Uma janela de diálogo está justamente em um dos mais polêmicos pontos de discussão: o Decreto nº 6.514. Alguns ambientalistas defendem observar diferenciações em relação a ocupações históricas e tradicionais, pois o decreto, a rigor, coloca automaticamente na ilegalidade populações ribeirinhas na Amazônia, plantadores de uva no Sul, de café em Minas Gerais e todos os vaqueiros do Pantanal, pois o bioma inteiro, a rigor, é uma APP.
“O que fazer com uma lavoura de café de mais de um século? É preciso ver caso a caso, se essas áreas são estáveis ou se são um novo Itajaí”, afirma Ana Cristina Barros, representante da ONG The Nature Conservancy no Brasil (TNC). Márcio Astriniconcorda: é preciso diferenciar uma APP usada há um século de uma desmatada há duas semanas na Amazônia para criar gado. “Mais ainda: o proprietário que teve incentivo oficial para desmatar há 30 anos tem que ter um tratamento diferente daquele que está desmatando hoje ilegalmente”, diz.
Outro ponto em torno do qual há certa maleabilidade é o de compensar a reserva legal, ou seja, aquele que não mantém a reserva em sua propriedade poderia pagar ao proprietário com área de reserva maior do que o percentual estabelecido, desde que pertença ao mesmo ecossistema e esteja localizada na mesma microbacia.

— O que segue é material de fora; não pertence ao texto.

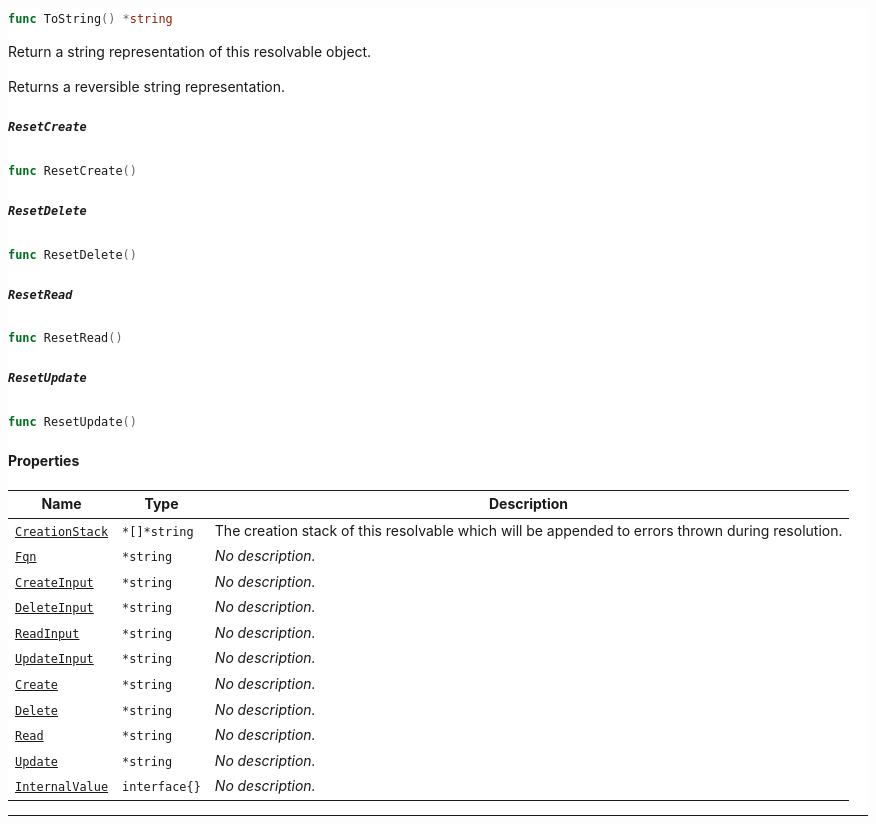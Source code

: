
 ```go
func ToString() *string
```

Return a string representation of this resolvable object.

Returns a reversible string representation.

##### `ResetCreate` <a name="ResetCreate" id="@cdktf/provider-azurerm.resourceGroupPolicyExemption.ResourceGroupPolicyExemptionTimeoutsOutputReference.resetCreate"></a>

```go
func ResetCreate()
```

##### `ResetDelete` <a name="ResetDelete" id="@cdktf/provider-azurerm.resourceGroupPolicyExemption.ResourceGroupPolicyExemptionTimeoutsOutputReference.resetDelete"></a>

```go
func ResetDelete()
```

##### `ResetRead` <a name="ResetRead" id="@cdktf/provider-azurerm.resourceGroupPolicyExemption.ResourceGroupPolicyExemptionTimeoutsOutputReference.resetRead"></a>

```go
func ResetRead()
```

##### `ResetUpdate` <a name="ResetUpdate" id="@cdktf/provider-azurerm.resourceGroupPolicyExemption.ResourceGroupPolicyExemptionTimeoutsOutputReference.resetUpdate"></a>

```go
func ResetUpdate()
```


#### Properties <a name="Properties" id="Properties"></a>

| **Name** | **Type** | **Description** |
| --- | --- | --- |
| <code><a href="#@cdktf/provider-azurerm.resourceGroupPolicyExemption.ResourceGroupPolicyExemptionTimeoutsOutputReference.property.creationStack">CreationStack</a></code> | <code>*[]*string</code> | The creation stack of this resolvable which will be appended to errors thrown during resolution. |
| <code><a href="#@cdktf/provider-azurerm.resourceGroupPolicyExemption.ResourceGroupPolicyExemptionTimeoutsOutputReference.property.fqn">Fqn</a></code> | <code>*string</code> | *No description.* |
| <code><a href="#@cdktf/provider-azurerm.resourceGroupPolicyExemption.ResourceGroupPolicyExemptionTimeoutsOutputReference.property.createInput">CreateInput</a></code> | <code>*string</code> | *No description.* |
| <code><a href="#@cdktf/provider-azurerm.resourceGroupPolicyExemption.ResourceGroupPolicyExemptionTimeoutsOutputReference.property.deleteInput">DeleteInput</a></code> | <code>*string</code> | *No description.* |
| <code><a href="#@cdktf/provider-azurerm.resourceGroupPolicyExemption.ResourceGroupPolicyExemptionTimeoutsOutputReference.property.readInput">ReadInput</a></code> | <code>*string</code> | *No description.* |
| <code><a href="#@cdktf/provider-azurerm.resourceGroupPolicyExemption.ResourceGroupPolicyExemptionTimeoutsOutputReference.property.updateInput">UpdateInput</a></code> | <code>*string</code> | *No description.* |
| <code><a href="#@cdktf/provider-azurerm.resourceGroupPolicyExemption.ResourceGroupPolicyExemptionTimeoutsOutputReference.property.create">Create</a></code> | <code>*string</code> | *No description.* |
| <code><a href="#@cdktf/provider-azurerm.resourceGroupPolicyExemption.ResourceGroupPolicyExemptionTimeoutsOutputReference.property.delete">Delete</a></code> | <code>*string</code> | *No description.* |
| <code><a href="#@cdktf/provider-azurerm.resourceGroupPolicyExemption.ResourceGroupPolicyExemptionTimeoutsOutputReference.property.read">Read</a></code> | <code>*string</code> | *No description.* |
| <code><a href="#@cdktf/provider-azurerm.resourceGroupPolicyExemption.ResourceGroupPolicyExemptionTimeoutsOutputReference.property.update">Update</a></code> | <code>*string</code> | *No description.* |
| <code><a href="#@cdktf/provider-azurerm.resourceGroupPolicyExemption.ResourceGroupPolicyExemptionTimeoutsOutputReference.property.internalValue">InternalValue</a></code> | <code>interface{}</code> | *No description.* |

---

Ocorre que em alguns lugares, como no estado de São Paulo, essa exigência é impossível. “Falta ativo florestal para cumprir a lei”, diz Lima, do Ipam. Mas nem tanto ao mar, nem tanto à terra. “É preciso critério”, ressalva. “Tem gente querendo compensar fora do bioma, trocando reserva na Mata Atlântica e no Cerrado por reserva na Amazônia.” Isso não só prejudica os biomas mais ameaçados, como consolida grandes extensões de terra sem vegetação nativa.
Três estados – Rondônia, Acre e uma parte do Pará – já colocaram em prática a flexibilização de reserva legal, com base em um zoneamento ecológico-econômico (ZEE): a exigência de reserva foi reduzida em áreas com grande aptidão agrícola e aumentada nas de menor propensão. “Evidente que não se pode tratar Amazônia e Mata Atlântica de maneira igual, mas é pertinente a compensação na mesma bacia”, diz o deputado José Sarney Filho (PV-MA), para quem o ZEE é chave de toda a discussão. “Não se pode mexer no Código Florestal sem antes buscar, por meio do zoneamento, um espelho de cada estado e cada bioma, para descobrir suas potencialidades de desenvolvimento e definir seus usos”, afirma.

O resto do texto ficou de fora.